Uzun zamandır İstanbul'dan uzak, Güney Afrika'da hayatımın en güzel günlerini geçiriyorum.

Buradaki son derece sakin, kolay ve keyifli yaşantı üzerine çok kısa süreliğine geldiğim İstanbul'un o yoğun enerjisi bir kez daha gerçekten "Black Mirror" dizisi doğruymuş dedirtti.
Sadece Instagram üzerinde dönen yaşantı, etkileşim uğruna girilenhaller, beğeni uğruna her geçen gün en son çıkan çanta, kıyafet veya mücevheri almak için yarışan kredi karttı limitleri, sanki çok samimiymiş gibi 1 saniyelik selfie sonrası hiç konuşmadan arkasını dönüp giden insanlar, sadece etkileşim üzerine yapılan sosyal konuşmalar, "beğeniyoruz ama etkileşimi düşük" diye çalışmıyoruz diyen ajanslar, TikTok'lar, YouTube'lar gerçekten İstanbul'da hayat "Black Mirror" sahnesine dönmüş.
Koşarak geri döndüm.
Kafesteki tekerleğinde sonsuzca dönen zavallı hamsterlara dönüştürüldük maalesef ve kesinlikle farkında değiliz.
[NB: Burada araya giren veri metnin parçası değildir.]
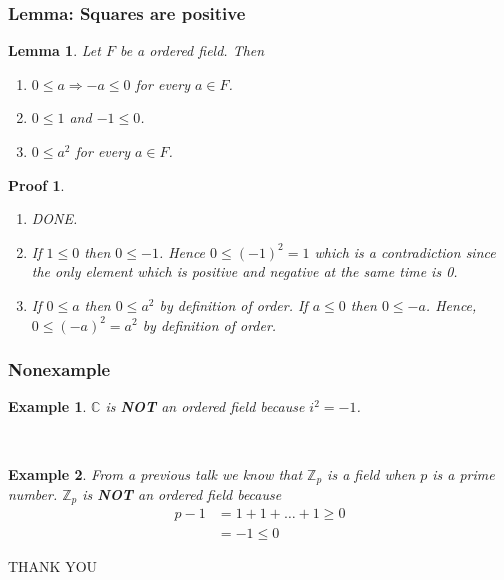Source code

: \documentclass{beamer}
\def\jump{ \quad \\ \vspace{0.5cm} \pause}
\def\CC{{\mathbb C}}
\theoremstyle{thmstyle}
\newtheorem*{myproof}{Proof}
\theoremstyle{mystyle}
\newtheorem*{myexample}{Example}
\newtheorem*{mylemma}{Lemma}
\theoremstyle{qstnstyle}
\begin{document}
\begin{frame}[t]
\frametitle{Lemma: Squares are positive}
\begin{mylemma}
Let $F$ be a ordered field. Then 
\begin{enumerate}
\item $0 \leq a \Longrightarrow -a \leq 0 $ for every $a\in F$. 

\item $0 \leq 1 $  and $-1 \leq 0 $.

\item $0\leq a^2$ for every $a\in F$.
\end{enumerate}
\end{mylemma}
\pause
\begin{myproof}
\begin{enumerate}
\item DONE.
\pause \item If $1 \leq 0$ then $0 \leq -1$. Hence $0 \leq (-1)^2=1$ which is a contradiction since the only element which is positive and negative at the same time is 0.
\pause \item If $0\leq a$ then $0\leq a^2$ by definition of order. If $a \leq 0$ then $0\leq -a$. Hence, $0\leq (-a)^2=a^2$ by definition of order.
\end{enumerate}

\end{myproof}
\end{frame}

\begin{frame}[t]
\frametitle{Nonexample}
\begin{myexample}
$\CC$ is \textbf{NOT} an ordered field because $i^2=-1$.
\end{myexample}
\jump
\begin{myexample}
From a previous talk we know that $\mathbb{Z}_p$ is a field when $p$ is a prime number. $\mathbb{Z}_p$ is \textbf{NOT} an ordered field because 
\begin{equation*}
\begin{split}
p-1 & = 1+1+\ldots+1 \geq 0 \\
& = -1 \leq 0
\end{split}
\end{equation*}
\end{myexample}

\end{frame}



\begin{frame}
\begin{center}
{\Huge{THANK YOU}}
\end{center}


\end{frame}
\end{document}
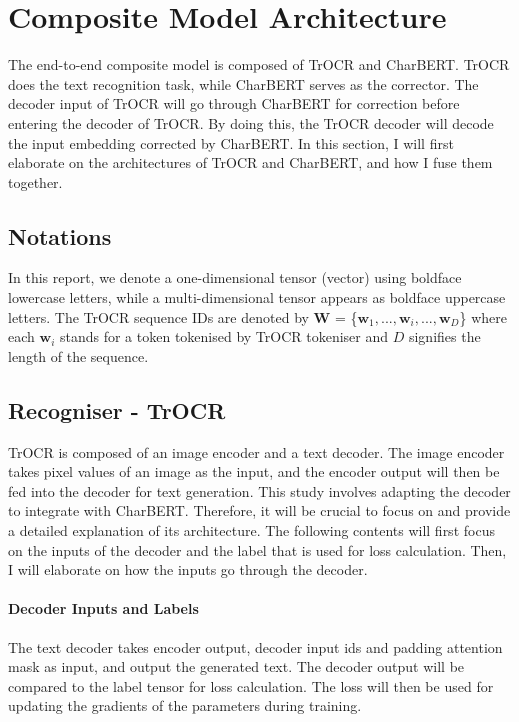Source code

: \section{Composite Model Architecture}
\label{sec:3_composite_model_architecture}
The end-to-end composite model is composed of TrOCR and CharBERT. TrOCR does the text recognition task, while CharBERT serves as the corrector. The decoder input of TrOCR will go through CharBERT for correction before entering the decoder of TrOCR. By doing this, the TrOCR decoder will decode the input embedding corrected by CharBERT. In this section, I will first elaborate on the architectures of TrOCR and CharBERT, and how I fuse them together.

\subsection{Notations}
\label{subsec:3_Notations}
In this report, we denote a one-dimensional tensor (vector) using boldface lowercase letters, while a multi-dimensional tensor appears as boldface uppercase letters. The TrOCR sequence IDs are denoted by $\mathbf{W}$ = \{$\mathbf{w}_1, ..., \mathbf{w}_i, ..., \mathbf{w}_D$\} where each $\mathbf{w}_i$ stands for a token tokenised by TrOCR tokeniser and $D$ signifies the length of the sequence. 

\subsection{Recogniser - TrOCR}
\label{subsec:3_recogniser_trocr}
TrOCR is composed of an image encoder and a text decoder. The image encoder takes pixel values of an image as the input, and the encoder output will then be fed into the decoder for text generation. This study involves adapting the decoder to integrate with CharBERT.  Therefore, it will be crucial to focus on and provide a detailed explanation of its architecture. The following contents will first focus on the inputs of the decoder and the label that is used for loss calculation. Then, I will elaborate on how the inputs go through the decoder.

\paragraph*{Decoder Inputs and Labels}
\label{par:3_decoder_inputs_and_labels}
The text decoder takes encoder output, decoder input ids and padding attention mask as input, and output the generated text. The decoder output will be compared to the label tensor for loss calculation. The loss will then be used for updating the gradients of the parameters during training.

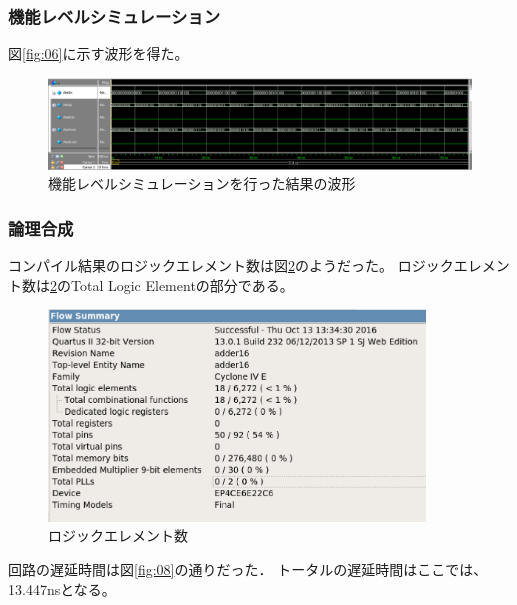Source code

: \documentclass[uplatex]{jsarticle}
\begin{document}
\subsubsection{機能レベルシミュレーション}

図\ref{fig:06}に示す波形を得た。

\begin{figure}[htb]
  \begin{center}
    \includegraphics[width=13cm]{images/fig06.eps}
    \caption{機能レベルシミュレーションを行った結果の波形}
    \label{fig:09}
  \end{center}
\end{figure}

\subsubsection{論理合成}

コンパイル結果のロジックエレメント数は図\ref{fig:07}のようだった。
ロジックエレメント数は\ref{fig:07}のTotal Logic Elementの部分である。  

\begin{figure}[htb]
  \begin{center}
    \includegraphics[width=10cm]{images/fig07.eps}
    \caption{ロジックエレメント数}
    \label{fig:07}
  \end{center}
\end{figure}

回路の遅延時間は図\ref{fig:08}の通りだった．
トータルの遅延時間はここでは、13.447nsとなる。
\end{document}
Sanki gerçekten "Matrix"teyiz de...
Sanmayın ben de bu düzenin içinde değilim.
Benim ki daha da acı vereni.
Şurubu içmeyi reddeten çocuğun burnunun kapatılıp şurubu zorla ağzına boca eden ebeveynler gibi, tüm isyanıma rağmen bu sistemin içinde kalmak zorunda olan ve o şurubu kesinlikle içmek istemeyen çocuk gibiyim anlayacağınız.
Yıllardır sosyal medyayla 'ne seninle ne sensiz' diye tanımlayabileceğim kangren olmuş bir ilişkimiz var.
Bahar geliyor.
Benzer hisse sahip birçok kişiyi gözlemlediğim kadarıyla evin dekorasyonu ya da gardropdetoksundan ziyade sosyal medyasız, teknolojisiz, sadece önemli kişiler haricinde ulaşılamayacak olan, uçak modu ile trendsizlik trendine ihtiyacımız var.
Bahar ayı sorgulama, yeni kararlar alma ve kendine dönme ayıdır.
O yüzden "kilo vereceğim, stilimi değiştireceğim, şu kişi gibi giyineceğim" gibi kararlar verilerek geçilir o gardıroplar karşısına.